Bread and Bread Alone

Okay, so I’m a little late to the party on this one.

I know, I know: Jim Lahey’s recipe has been kicking around the internet for ages.

In my defense, this is only the third post on this nascent project. But no matter.

What matters is this: you must make this bread now.

no knead bread

After you’ve seen how truly effortless—and, more importantly, how truly delicious—it is, store bought bread is simply no longer an option. It’s made me a believer. A proselytizer, even. No small feat, given my fear of working with yeast.

The beauty of this bread is that time does almost all of the work for you, taking a scant few ingredients and making them into something remarkable. And, bakery quality.

no knead bread no knead bread

Aside from time, the other essential is a heavy lidded pot. The lid helps trap in the steam giving the crust its thick crust. I have a cast iron pot that holds heat and does the trick perfectly, but I’d imagine that a glass pot would work just as well.

Some things to note before you begin:

  • I’ve found that the longer you let this bread rise, the better it gets. A 12-hour rise is good, but 18-hours is better. If you’re a planner, set aside your dough the night before and finish it off in the morning. It may be the best breakfast you’ll have.

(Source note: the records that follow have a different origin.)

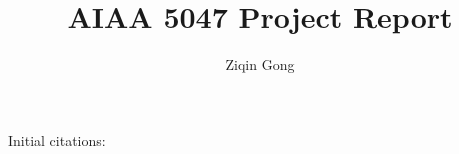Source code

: \documentclass{article}
\title{AIAA 5047 Project Report}
\author{Ziqin Gong}
\date{}
\begin{document}
\maketitle

Initial citations: \citet{lieberum2024Gemma,li2024Geometry}



\end{document}
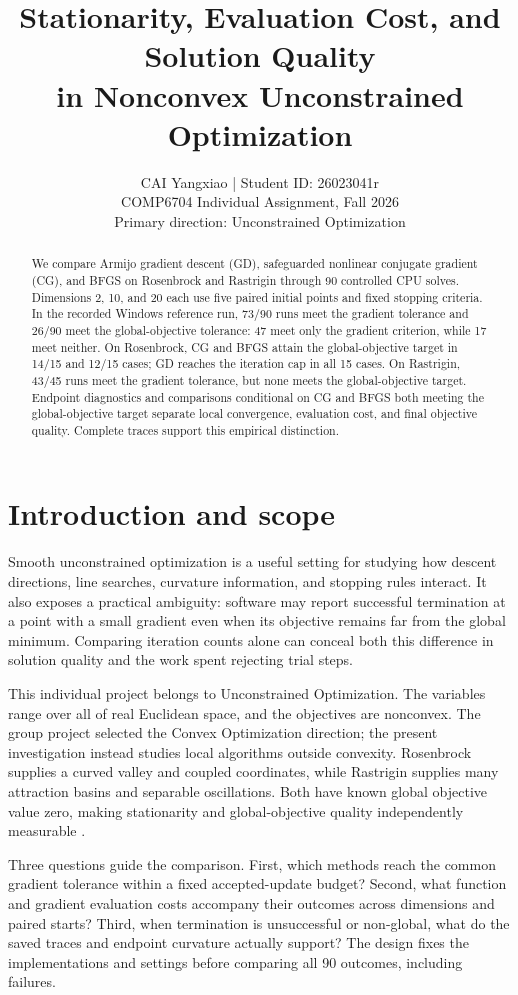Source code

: \documentclass[10pt]{article}
\title{Stationarity, Evaluation Cost, and Solution Quality\\ in Nonconvex Unconstrained Optimization}
\author{CAI Yangxiao  |  Student ID: 26023041r \\ COMP6704 Individual Assignment, Fall 2026 \\ Primary direction: Unconstrained Optimization}
\begin{document}
\maketitle
\begin{abstract}
We compare Armijo gradient descent (GD), safeguarded nonlinear conjugate gradient (CG), and BFGS on Rosenbrock and Rastrigin through 90 controlled CPU solves. Dimensions 2, 10, and 20 each use five paired initial points and fixed stopping criteria. In the recorded Windows reference run, 73/90 runs meet the gradient tolerance and 26/90 meet the global-objective tolerance: 47 meet only the gradient criterion, while 17 meet neither. On Rosenbrock, CG and BFGS attain the global-objective target in 14/15 and 12/15 cases; GD reaches the iteration cap in all 15 cases. On Rastrigin, 43/45 runs meet the gradient tolerance, but none meets the global-objective target. Endpoint diagnostics and comparisons conditional on CG and BFGS both meeting the global-objective target separate local convergence, evaluation cost, and final objective quality. Complete traces support this empirical distinction.

\end{abstract}
\setcounter{section}{0}
\section{Introduction and scope}
Smooth unconstrained optimization is a useful setting for studying how descent directions, line searches, curvature information, and stopping rules interact. It also exposes a practical ambiguity: software may report successful termination at a point with a small gradient even when its objective remains far from the global minimum. Comparing iteration counts alone can conceal both this difference in solution quality and the work spent rejecting trial steps.

This individual project belongs to Unconstrained Optimization. The variables range over all of real Euclidean space, and the objectives are nonconvex. The group project selected the Convex Optimization direction; the present investigation instead studies local algorithms outside convexity. Rosenbrock supplies a curved valley and coupled coordinates, while Rastrigin supplies many attraction basins and separable oscillations. Both have known global objective value zero, making stationarity and global-objective quality independently measurable \cite{ref7,ref8}.

Three questions guide the comparison. First, which methods reach the common gradient tolerance within a fixed accepted-update budget? Second, what function and gradient evaluation costs accompany their outcomes across dimensions and paired starts? Third, when termination is unsuccessful or non-global, what do the saved traces and endpoint curvature actually support? The design fixes the implementations and settings before comparing all 90 outcomes, including failures.
\end{document}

  • The recipe calls for 3-cups of all purpose flour, but if you want to make it a little healthier, you can use some whole wheat, too. I think that you could safely use up to 1 cup of whole wheat and 2 cups of all purpose. Anything else might make your bread a little too leaden

  • I haven’t yet tried, but I think that this bread would also work with some additional ingredients. I’m thinking sunflower seeds, sesame seeds, raisins and the like. I’m not sure how it would affect the rise, but it seems worth investigating.

Now, get baking!

no knead bread

No Knead Bread
from Jim Lahey via The New York Times

3 cups all-purpose or bread flour, more for dusting
¼ teaspoon instant yeast
1¼ teaspoons salt
1 5/8 cups lukewarm water
Cornmeal, wheat bran or additional flour as needed

In a large bowl combine flour, yeast and salt.

Add 1 5/8 cups water, and stir until blended. Your dough will be very sticky. Cover the bowl with plastic wrap and leave it in a warm room to rest, 12 to 18 hours.

When your dough has rested at least 12 hours and its surface is dotted with bubbles, you’re ready for the next step.

Lightly flour a work surface and place dough on it; sprinkle it with a little more flour and fold it over on itself once or twice. Cover loosely with plastic wrap and leave it resting for about 15 minutes.

Once the dough has rested, shape it into a ball. Generously coat a cotton towel (not terry cloth) with flour, wheat bran or cornmeal; put dough seam side down on towel and dust with more flour, bran or cornmeal. Cover with another cotton towel and let rise for about 2 hours. When your dough is ready to cook, it will be more than double in size and will not readily spring back when poked with a finger.

Heat your oven to 450 degrees at least a half hour before your dough is ready to bake, and put a 6- to 8-quart heavy covered pot in oven as it heats.

When dough is ready, carefully remove pot from oven. Slide your hand under towel and turn dough over into pot, seam side up. Shake your pan to even out the dough. It will continue to even out as it cooks.

Cover with lid and bake 30 minutes.

At the 30 minute mark, remove the lid of the pot and continue to bake. Your bread should cook for another 15-30 minutes, until the crust is browned.*

Makes one 1.5 pound loaf of bread

*15 minutes additional baking time works in my cast iron pot. Of course, your oven and your pots may hold heat differently.